The primary limiting factor for running LLaVA 1.6 13B on an NVIDIA RTX 3080 12GB is the VRAM capacity. LLaVA 1.6 13B, when using FP16 (half-precision floating point) data types, requires approximately 26GB of VRAM to load the model and perform inference. The RTX 3080 12GB only provides 12GB of VRAM, resulting in a shortfall of 14GB. This discrepancy means the model, in its native FP16 format, cannot be loaded entirely onto the GPU, leading to out-of-memory errors or requiring offloading to system RAM, which significantly degrades performance.
While the RTX 3080 12GB boasts a respectable memory bandwidth of 0.91 TB/s and a substantial number of CUDA and Tensor cores, these specifications become less relevant when the model cannot fully reside in VRAM. The high memory bandwidth would only be beneficial if the model could be processed efficiently on the GPU. Similarly, the CUDA and Tensor cores would be underutilized due to the constant data transfer between system RAM and the GPU. The Ampere architecture of the RTX 3080 is powerful, but VRAM limitations bottleneck its potential in this scenario. Without adequate VRAM, estimating tokens per second or batch size is not feasible, as the system will likely struggle to even initiate inference without significant optimization.

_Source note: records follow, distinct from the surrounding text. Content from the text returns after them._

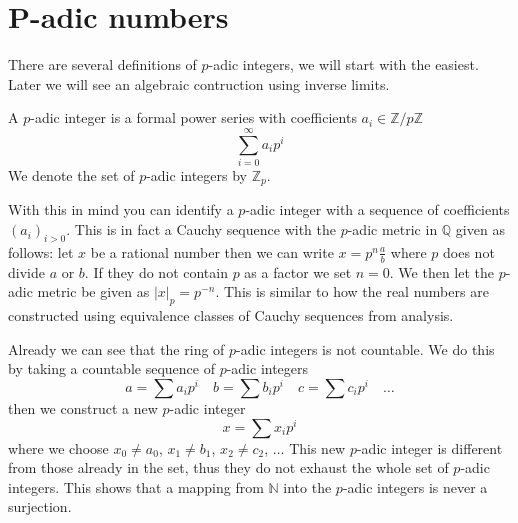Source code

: \section{P-adic numbers} \label{p-adic}
There are several definitions of $p$-adic integers, we will start with the easiest. Later we
will see an algebraic contruction using inverse limits.
\begin{mydef}
 A $p$-adic integer is a formal power series with coefficients $a_i \in \mathbb{Z}/p\mathbb{Z}$
$$ \sum_{i=0}^{\infty} a_i p^i $$
We denote the set of $p$-adic integers by $\mathbb{Z}_p$.
\end{mydef}
With this in mind you can identify a $p$-adic integer with a sequence of coefficients
$(a_i)_{i > 0}$. This is in fact a Cauchy sequence with the $p$-adic metric in $\mathbb{Q}$ given as follows:
let $x$ be a rational number then we can write $x = p^n \frac{a}{b}$ where $p$ does not divide $a$ or $b$.
If they do not contain $p$ as a factor we set $n=0$. We then let the $p$-adic metric be given as
$|x|_p = p^{-n}$. This is similar to how the real numbers are constructed using equivalence classes
of Cauchy sequences from analysis.

Already we can see that the ring of $p$-adic integers is not countable. We do this by taking
a countable sequence of $p$-adic integers
$$a = \sum a_i p^i \quad b = \sum b_i p^i \quad c = \sum c_i p^i \quad \ldots $$
then we construct a new $p$-adic integer
$$x = \sum x_i p^i $$
where we choose $x_0 \neq a_0$, $x_1 \neq b_1$, $x_2 \neq c_2$, $\ldots$
This new $p$-adic integer is different from those already in the set, thus they do not
exhaust the whole set of $p$-adic integers. This shows that a mapping from $\mathbb{N}$ into
the $p$-adic integers is never a surjection.

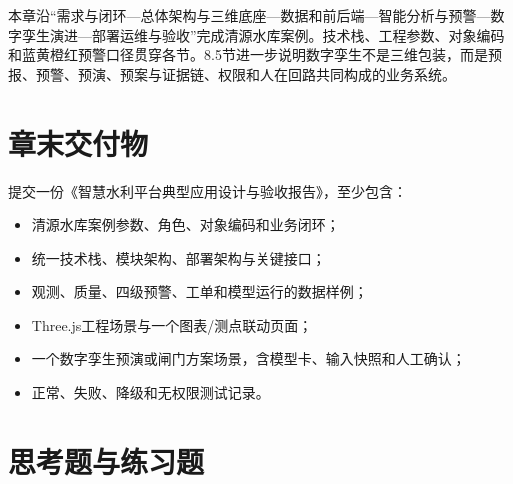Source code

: 本章沿“需求与闭环—总体架构与三维底座—数据和前后端—智能分析与预警—数字孪生演进—部署运维与验收”完成清源水库案例。技术栈、工程参数、对象编码和蓝黄橙红预警口径贯穿各节。8.5节进一步说明数字孪生不是三维包装，而是预报、预警、预演、预案与证据链、权限和人在回路共同构成的业务系统。

\section*{章末交付物}

提交一份《智慧水利平台典型应用设计与验收报告》，至少包含：

\begin{itemize}
\item 清源水库案例参数、角色、对象编码和业务闭环；
\item 统一技术栈、模块架构、部署架构与关键接口；
\item 观测、质量、四级预警、工单和模型运行的数据样例；
\item Three.js工程场景与一个图表/测点联动页面；
\item 一个数字孪生预演或闸门方案场景，含模型卡、输入快照和人工确认；
\item 正常、失败、降级和无权限测试记录。
\end{itemize}

\section*{思考题与练习题}


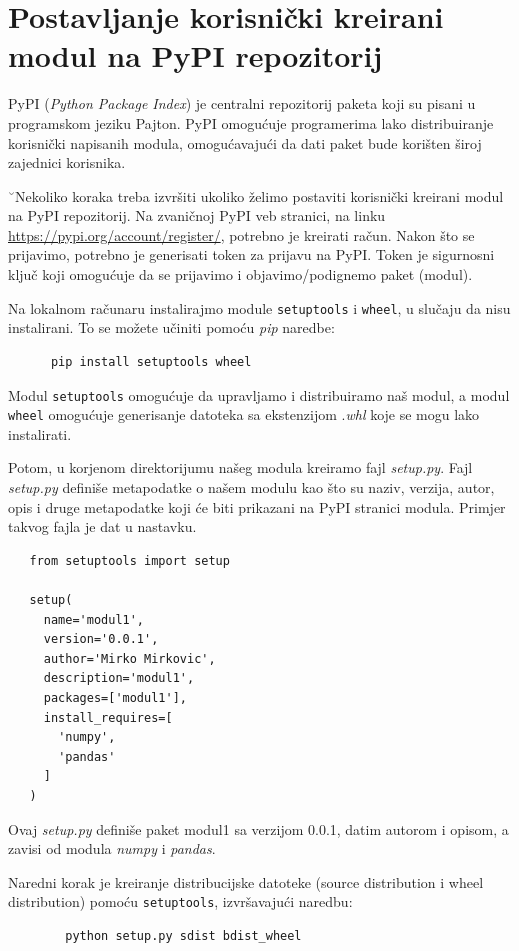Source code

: \section{Postavljanje korisnički kreirani modul  na PyPI repozitorij}

PyPI (\textit{Python Package Index}) je centralni repozitorij paketa   koji su pisani u programskom jeziku Pajton. PyPI omogućuje programerima lako distribuiranje korisnički napisanih modula,  omogućavajući da dati paket bude korišten široj zajednici korisnika.
 
˘Nekoliko   koraka   treba izvršiti ukoliko želimo postaviti   korisnički kreirani modul na PyPI repozitorij. Na zvaničnoj PyPI veb stranici, na linku  \url{https://pypi.org/account/register/},  potrebno je kreirati račun. Nakon što se prijavimo, potrebno je  generisati token za prijavu na PyPI. Token je sigurnosni ključ koji omogućuje da se prijavimo i objavimo/podignemo  paket (modul). 
 
 
 Na lokalnom računaru instalirajmo module  \texttt{setuptools} i \texttt{wheel}, u slučaju da nisu instalirani. To se možete učiniti pomoću \textit{pip} naredbe:
 \begin{verbatim}
      pip install setuptools wheel
 \end{verbatim}

Modul \texttt{setuptools} omogućuje da upravljamo i distribuiramo naš modul, a modul \texttt{wheel}   omogućuje generisanje datoteka sa ekstenzijom .\textit{whl} koje se mogu lako instalirati.

Potom,  u korjenom direktorijumu našeg modula  kreiramo fajl \textit{setup.py}. Fajl \textit{setup.py}  definiše metapodatke o našem modulu kao što su naziv, verzija, autor, opis i druge metapodatke koji će biti prikazani na PyPI stranici   modula. Primjer takvog fajla je dat u nastavku.

\begin{verbatim}
   from setuptools import setup
   
   setup(
     name='modul1',
     version='0.0.1',
     author='Mirko Mirkovic',
     description='modul1',
     packages=['modul1'],
     install_requires=[
       'numpy',
       'pandas'
     ]
   )
\end{verbatim}
Ovaj \textit{ setup.py}   definiše paket modul1 sa verzijom 0.0.1, datim autorom  i opisom, a zavisi od modula \textit{numpy} i \textit{pandas}.

Naredni korak je kreiranje distribucijske datoteke (source distribution i wheel distribution) pomoću \texttt{setuptools}, izvršavajući naredbu:
\begin{verbatim}
        python setup.py sdist bdist_wheel
\end{verbatim}
 
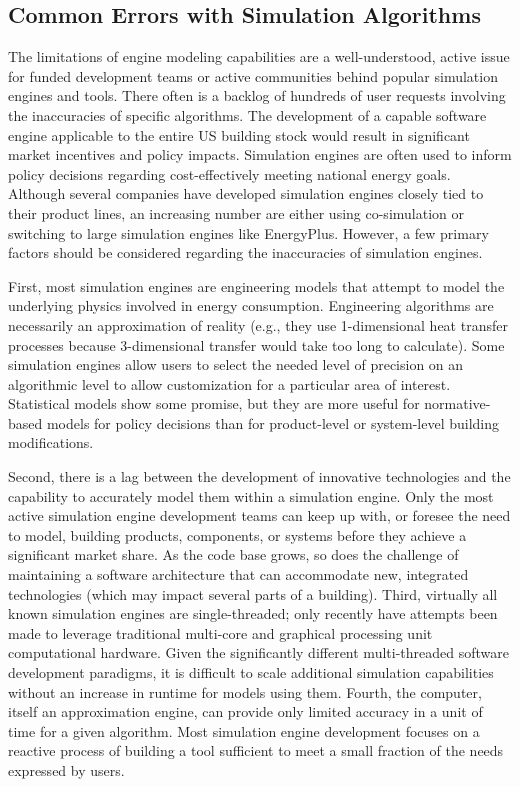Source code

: \documentclass[preprint, review, 12pt]{elsarticle}
\begin{document}
\subsection{Common Errors with Simulation Algorithms}
The limitations of engine modeling capabilities are a well-understood, active issue for funded development teams or active communities behind popular simulation engines and tools. There often is a backlog of hundreds of user requests involving the inaccuracies of specific algorithms. The development of a capable software engine applicable to the entire US building stock would result in significant market incentives and policy impacts. Simulation engines are often used to inform policy decisions regarding cost-effectively meeting national energy goals. Although several companies have developed simulation engines closely tied to their product lines, an increasing number are either using co-simulation or switching to large simulation engines like EnergyPlus. However, a few primary factors should be considered regarding the inaccuracies of simulation engines.

First, most simulation engines are engineering models that attempt to model the underlying physics involved in energy consumption. Engineering algorithms are necessarily an approximation of reality (e.g., they use 1-dimensional heat transfer processes because 3-dimensional transfer would take too long to calculate). Some simulation engines allow users to select the needed level of precision on an algorithmic level to allow customization for a particular area of interest. Statistical models show some promise, but they are more useful for normative-based models for policy decisions than for product-level or system-level building modifications. 

Second, there is a lag between the development of innovative technologies and the capability to accurately model them within a simulation engine. Only the most active simulation engine development teams can keep up with, or foresee the need to model, building products, components, or systems before they achieve a significant market share. As the code base grows, so does the challenge of maintaining a software architecture that can accommodate new, integrated technologies (which may impact several parts of a building). Third, virtually all known simulation engines are single-threaded; only recently have attempts been made to leverage traditional multi-core and graphical processing unit computational hardware. Given the significantly different multi-threaded software development paradigms, it is difficult to scale additional simulation capabilities without an increase in runtime for models using them. Fourth, the computer, itself an approximation engine, can provide only limited accuracy in a unit of time for a given algorithm. Most simulation engine development focuses on a reactive process of building a tool sufficient to meet a small fraction of the needs expressed by users.
\end{document}

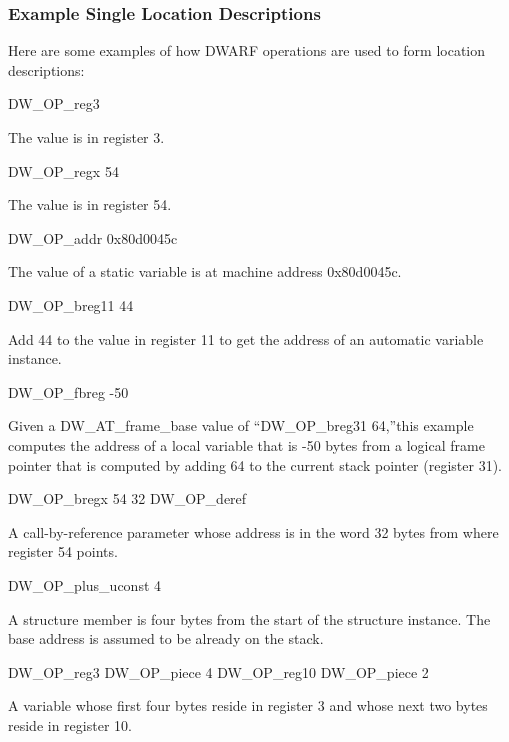 \subsubsection{Example Single Location Descriptions}

Here are some examples of how DWARF operations are used to form location descriptions:

DW\-\_OP\-\_reg3
\begin{myindentpara}{1cm}
The value is in register 3.
\end{myindentpara}

DW\-\_OP\-\_regx 54
\begin{myindentpara}{1cm}
The value is in register 54.
\end{myindentpara}

DW\-\_OP\-\_addr 0x80d0045c
\begin{myindentpara}{1cm}
The value of a static variable is at machine address 0x80d0045c.
\end{myindentpara}

DW\-\_OP\-\_breg11 44
\begin{myindentpara}{1cm}
Add 44 to the value in register 11 to get the address of an automatic
variable instance.
\end{myindentpara}

DW\-\_OP\-\_fbreg -50
\begin{myindentpara}{1cm}
Given a DW\-\_AT\-\_frame\-\_base value of ``DW\-\_OP\-\_breg31 64,''this example
computes the address of a local variable that is -50 bytes from a
logical frame pointer that is computed by adding 64 to the current
stack pointer (register 31).
\end{myindentpara}

DW\-\_OP\-\_bregx 54 32 DW\-\_OP\-\_deref
\begin{myindentpara}{1cm}
A call-by-reference parameter whose address is in the word 32 bytes
from where register 54 points.
\end{myindentpara}

DW\-\_OP\-\_plus\-\_uconst 4
\begin{myindentpara}{1cm}
A structure member is four bytes from the start of the structure
instance. The base address is assumed to be already on the stack.
\end{myindentpara}

DW\-\_OP\-\_reg3 DW\-\_OP\-\_piece 4 DW\-\_OP\-\_reg10 DW\-\_OP\-\_piece 2
\begin{myindentpara}{1cm}
A variable whose first four bytes reside in register 3 and whose next
two bytes reside in register 10.
\end{myindentpara}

To run LLaVA 1.6 13B on an RTX 3080 12GB, you must employ quantization techniques to reduce the model's memory footprint. Quantization involves reducing the precision of the model's weights, thereby decreasing the VRAM requirements. Consider using 4-bit or 8-bit quantization. Frameworks like `llama.cpp` and `vLLM` offer excellent support for quantization and efficient inference. Be aware that quantization will likely impact the model's accuracy, but it is a necessary trade-off to enable execution on a GPU with limited VRAM.
Alternatively, explore cloud-based inference services or consider using a GPU with more VRAM. Cloud services offer the advantage of accessing powerful GPUs on demand, while upgrading your GPU would provide a more seamless and performant experience. If neither of these options is feasible, investigate techniques like model parallelism, where the model is split across multiple GPUs. However, this approach adds significant complexity to the setup and is generally not recommended for beginners.